Using the same result I get as the probability $\displaystyle \frac{4!}{2^{2}6^{4}}=$ 0.46 $0.0046$. Then, to see if that's true I ran a little simulation of this case in Mathematica:
dice = Table[Table[Random[Integer, {1, 6}], {i, 1, 4}],
{j, 1, 1000000}]; i=0;
f[{a_, b_, c_, d_}] := Which[a === b && c === d && a != c,
i++, a === c && b === d && a != b,
i++, a === d && b === c && a != b, i++;];
Map[f, dice, {1}];
After $1000000$ steps I got $69687$ cases in which two faces appear twice. This is equivalent to a probability of $0.069687$. Far smaller than what I expected based on the calculation above.
Since this latter example is much more manageable than the one with twelve dice, I did the following
With four dice we have the following:
- Partition $r_{1}$ contains the first and second dice and partition $r_{2}$ contains the third and fourth dice.
- Partition $r_{1}$ contains the second and fourth dice and partition $r_{2}$ contains the first and fourth third.
- Partition $r_{1}$ contains the first and fourth dice and partition $r_{2}$ contains the second and third dice.
- Partition $r_{2}$ contains the first and second dice and partition $r_{1}$ contains the third and fourth dice.
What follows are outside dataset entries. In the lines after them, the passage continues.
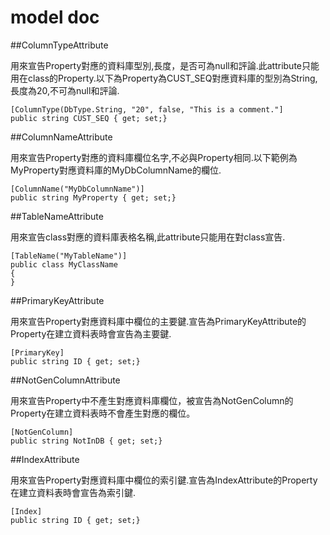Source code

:# model doc

##ColumnTypeAttribute

用來宣告Property對應的資料庫型別,長度，是否可為null和評論.此attribute只能用在class的Property.以下為Property為CUST_SEQ對應資料庫的型別為String,長度為20,不可為null和評論.


    [ColumnType(DbType.String, "20", false, "This is a comment."]
    public string CUST_SEQ { get; set;}


##ColumnNameAttribute

用來宣告Property對應的資料庫欄位名字,不必與Property相同.以下範例為MyProperty對應資料庫的MyDbColumnName的欄位.


    [ColumnName("MyDbColumnName")]
    public string MyProperty { get; set;}

##TableNameAttribute

用來宣告class對應的資料庫表格名稱,此attribute只能用在對class宣告.

    [TableName("MyTableName")]
    public class MyClassName
    {
    }

##PrimaryKeyAttribute

用來宣告Property對應資料庫中欄位的主要鍵.宣告為PrimaryKeyAttribute的Property在建立資料表時會宣告為主要鍵.

    [PrimaryKey]
    public string ID { get; set;}

##NotGenColumnAttribute

用來宣告Property中不產生對應資料庫欄位，被宣告為NotGenColumn的Property在建立資料表時不會產生對應的欄位。

    [NotGenColumn]
    public string NotInDB { get; set;}


##IndexAttribute

用來宣告Property對應資料庫中欄位的索引鍵.宣告為IndexAttribute的Property在建立資料表時會宣告為索引鍵.

    [Index]
    public string ID { get; set;}
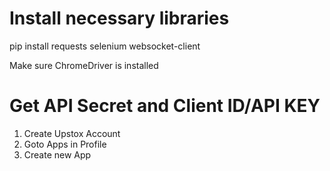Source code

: # Install necessary libraries 
pip install requests selenium websocket-client

Make sure ChromeDriver is installed


# Get API Secret and Client ID/API KEY
1) Create Upstox Account
2) Goto Apps in Profile
3) Create new App
   
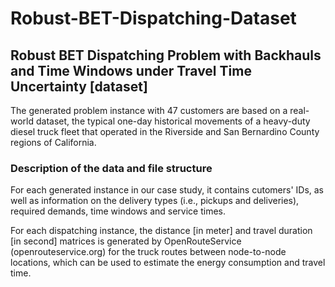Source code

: # Robust-BET-Dispatching-Dataset

Robust BET Dispatching Problem with Backhauls and Time Windows under Travel Time Uncertainty [dataset]
---

The generated problem instance with 47 customers are based on a real-world dataset, the typical one-day historical movements of a heavy-duty diesel truck fleet that operated in the Riverside and San Bernardino County regions of California.


### Description of the data and file structure

For each generated instance in our case study, it contains cutomers' IDs, as well as information on the delivery types (i.e., pickups and deliveries), required demands, time windows and service times. 

For each dispatching instance, the distance [in meter] and travel duration [in second] matrices is generated by OpenRouteService (openrouteservice.org) for the truck routes between node-to-node locations, which can be used to estimate the energy consumption and travel time.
- Partition $r_{2}$ contains the second and fourth dice and partition $r_{1}$ contains the first and fourth third.
- Partition $r_{2}$ contains the first and fourth dice and partition $r_{1}$ contains the second and third dice.
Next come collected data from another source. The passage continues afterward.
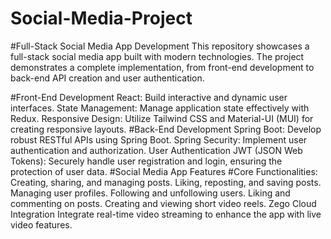 # Social-Media-Project

#Full-Stack Social Media App Development
This repository showcases a full-stack social media app built with modern technologies. The project demonstrates a complete implementation, from front-end development to back-end API creation and user authentication.

#Front-End Development
    React: Build interactive and dynamic user interfaces.
    State Management: Manage application state effectively with Redux.
    Responsive Design: Utilize Tailwind CSS and Material-UI (MUI) for creating responsive layouts.
#Back-End Development
    Spring Boot: Develop robust RESTful APIs using Spring Boot.
    Spring Security: Implement user authentication and authorization.
    User Authentication
    JWT (JSON Web Tokens): Securely handle user registration and login, ensuring the protection of user data.
#Social Media App Features
#Core Functionalities:
    Creating, sharing, and managing posts.
    Liking, reposting, and saving posts.
    Managing user profiles.
    Following and unfollowing users.
    Liking and commenting on posts.
    Creating and viewing short video reels.
    Zego Cloud Integration
    Integrate real-time video streaming to enhance the app with live video features.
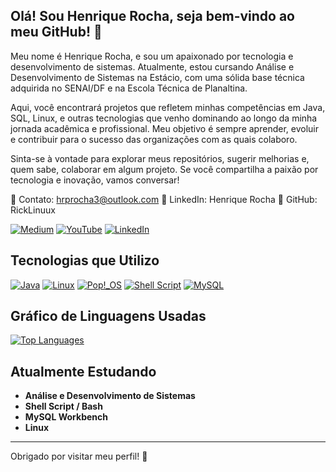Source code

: ## Olá! Sou Henrique Rocha, seja bem-vindo ao meu GitHub! 👋

Meu nome é Henrique Rocha, e sou um apaixonado por tecnologia e desenvolvimento de sistemas. Atualmente, estou cursando Análise e Desenvolvimento de Sistemas na Estácio, com uma sólida base técnica adquirida no SENAI/DF e na Escola Técnica de Planaltina.

Aqui, você encontrará projetos que refletem minhas competências em Java, SQL, Linux, e outras tecnologias que venho dominando ao longo da minha jornada acadêmica e profissional. Meu objetivo é sempre aprender, evoluir e contribuir para o sucesso das organizações com as quais colaboro.

Sinta-se à vontade para explorar meus repositórios, sugerir melhorias e, quem sabe, colaborar em algum projeto. Se você compartilha a paixão por tecnologia e inovação, vamos conversar!

📧 Contato: hrprocha3@outlook.com
🔗 LinkedIn: Henrique Rocha
🔗 GitHub: RickLinuux

[![Medium](https://img.shields.io/badge/Medium-12100E?style=for-the-badge&logo=medium&logoColor=white)](https://medium.com/@Henrique.R.pereira) 
[![YouTube](https://img.shields.io/badge/YouTube-FF0000?style=for-the-badge&logo=youtube&logoColor=white)](https://www.youtube.com/@ShakaLinux)
[![LinkedIn](https://img.shields.io/badge/LinkedIn-0077B5?style=for-the-badge&logo=linkedin&logoColor=white)](https://www.linkedin.com/in/henrique-rocha-340708269/)

## Tecnologias que Utilizo

[![Java](https://img.shields.io/badge/Java-007396?style=for-the-badge&logo=java&logoColor=white)](https://www.java.com/)
[![Linux](https://img.shields.io/badge/Linux-FCC624?style=for-the-badge&logo=linux&logoColor=black)](https://www.linux.org/)
[![Pop!_OS](https://img.shields.io/badge/Pop!_OS-48B9C7?style=for-the-badge&logo=Pop!_OS&logoColor=white)](https://pop.system76.com/)
[![Shell Script](https://img.shields.io/badge/Shell_Script-121011?style=for-the-badge&logo=gnu-bash&logoColor=white)](https://www.gnu.org/software/bash/)
[![MySQL](https://img.shields.io/badge/MySQL-00000F?style=for-the-badge&logo=mysql&logoColor=white)](https://www.mysql.com/)

## Gráfico de Linguagens Usadas

<a href="https://github.com/anuraghazra/github-readme-stats">
  <img src="https://github-readme-stats.vercel.app/api/top-langs/?username=RickLinuux&layout=compact&theme=dark" alt="Top Languages">
</a>

## Atualmente Estudando

- **Análise e Desenvolvimento de Sistemas**
- **Shell Script / Bash**
- **MySQL Workbench**
- **Linux**


---

Obrigado por visitar meu perfil! 🚀

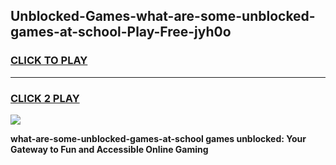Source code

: 
## Unblocked-Games-what-are-some-unblocked-games-at-school-Play-Free-jyh0o
<h3>
<a href="https://premium76.site?title=what-are-some-unblocked-games-at-school&ref=22A">CLICK TO PLAY</a></h3>
<hr>

<h3>
<a href="https://premium76.site?title=what-are-some-unblocked-games-at-school&ref=22A">CLICK 2 PLAY</a>
  
</h3>

<a href="https://premium76.site?title=what-are-some-unblocked-games-at-school&ref=22A"><img src="https://clearcache.store/games.png"></a>


**what-are-some-unblocked-games-at-school games unblocked: Your Gateway to Fun and Accessible Online Gaming**
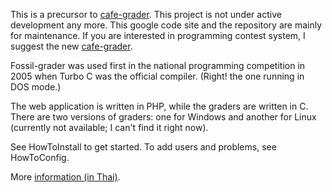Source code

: This is a precursor to [cafe-grader](http://code.google.com/p/cafe-grader/).  This project is not under active development any more.  This google code site and the repository are mainly for maintenance.  If you are interested in programming contest system, I suggest the new [cafe-grader](http://code.google.com/p/cafe-grader/).

Fossil-grader was used first in the national programming competition in 2005 when Turbo C was the official compiler.  (Right! the one running in DOS mode.)

The web application is written in PHP, while the graders are written in C.  There are two versions of graders: one for Windows and another for Linux (currently not available; I can't find it right now).

See HowToInstall to get started.  To add users and problems, see HowToConfig.

More [information (in Thai)](http://theory.cpe.ku.ac.th/wiki/index.php/Grader_on_Windows_with_TC).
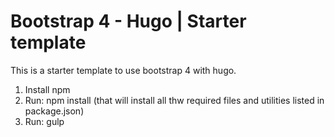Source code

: # Bootstrap 4 - Hugo | Starter template

This is a starter template to use bootstrap 4 with hugo.

1. Install npm
2. Run: npm install (that will install all thw required files and utilities listed in package.json)
3. Run: gulp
For each case, we can have $30$ outcomes in which two faces appear two times. For example, for the first case we have $1122, 1133, 1144, 1 155, 1166, 2211, 2233, 2244,2255, 2266,... 6611, 6622, 6633, 6644, 6655$. However, such outcomes are repeated twice (particularly, the outcomes of case 1 repeat the outcomes of case 4, etc). Therefore, the number of different outcomes which produce two faces appearing two times are $\frac{6}{2}6*5=90$. Since there are $6^{4}$ outcomes, we have a probability of $\frac{90}{6^{4}}=0.0694444$, which is the result that produces the simulation in Mathematica.
Is it wrong the first reasoning? If so, is there a general approach to use the multinomial coefficient to solve this kind of problems. For instance, it appears that this only happens for $r_{1}=r_{2}=r_{k}$. Otherwise, there are not repeated outcomes.